Exercise:
Read the listing below and copy out each line where the word "Diagnostics" occurs.

---------------

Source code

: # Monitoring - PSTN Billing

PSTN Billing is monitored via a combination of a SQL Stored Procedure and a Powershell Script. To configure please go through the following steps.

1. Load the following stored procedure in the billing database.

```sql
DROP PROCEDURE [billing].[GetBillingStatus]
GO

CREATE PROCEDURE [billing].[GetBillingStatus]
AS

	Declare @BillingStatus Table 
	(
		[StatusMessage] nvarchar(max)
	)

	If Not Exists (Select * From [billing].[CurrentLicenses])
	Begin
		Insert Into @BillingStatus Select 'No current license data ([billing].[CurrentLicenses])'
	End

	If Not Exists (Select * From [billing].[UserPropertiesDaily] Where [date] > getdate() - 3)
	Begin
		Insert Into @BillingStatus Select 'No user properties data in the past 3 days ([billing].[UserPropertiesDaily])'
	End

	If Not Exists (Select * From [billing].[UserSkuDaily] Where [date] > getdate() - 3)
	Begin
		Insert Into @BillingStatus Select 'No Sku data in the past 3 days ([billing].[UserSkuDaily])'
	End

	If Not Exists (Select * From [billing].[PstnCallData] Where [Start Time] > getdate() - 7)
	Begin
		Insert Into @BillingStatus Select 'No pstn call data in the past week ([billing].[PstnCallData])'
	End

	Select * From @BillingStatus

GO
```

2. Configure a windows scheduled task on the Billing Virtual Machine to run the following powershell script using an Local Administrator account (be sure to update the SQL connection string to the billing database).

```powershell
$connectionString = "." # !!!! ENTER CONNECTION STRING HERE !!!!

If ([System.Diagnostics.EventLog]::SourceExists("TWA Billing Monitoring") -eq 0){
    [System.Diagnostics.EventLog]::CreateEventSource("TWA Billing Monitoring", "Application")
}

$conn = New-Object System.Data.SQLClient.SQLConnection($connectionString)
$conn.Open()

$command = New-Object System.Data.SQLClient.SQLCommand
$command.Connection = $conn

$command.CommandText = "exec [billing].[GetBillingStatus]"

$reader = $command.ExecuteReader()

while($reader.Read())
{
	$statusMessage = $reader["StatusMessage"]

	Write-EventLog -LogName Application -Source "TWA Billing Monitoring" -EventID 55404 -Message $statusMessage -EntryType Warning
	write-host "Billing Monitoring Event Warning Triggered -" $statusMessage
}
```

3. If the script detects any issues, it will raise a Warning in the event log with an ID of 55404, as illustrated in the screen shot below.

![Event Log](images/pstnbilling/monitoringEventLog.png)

---------------

Exercise solution:
If ([System.Diagnostics.EventLog]::SourceExists("TWA Billing Monitoring") -eq 0){
    [System.Diagnostics.EventLog]::CreateEventSource("TWA Billing Monitoring", "Application")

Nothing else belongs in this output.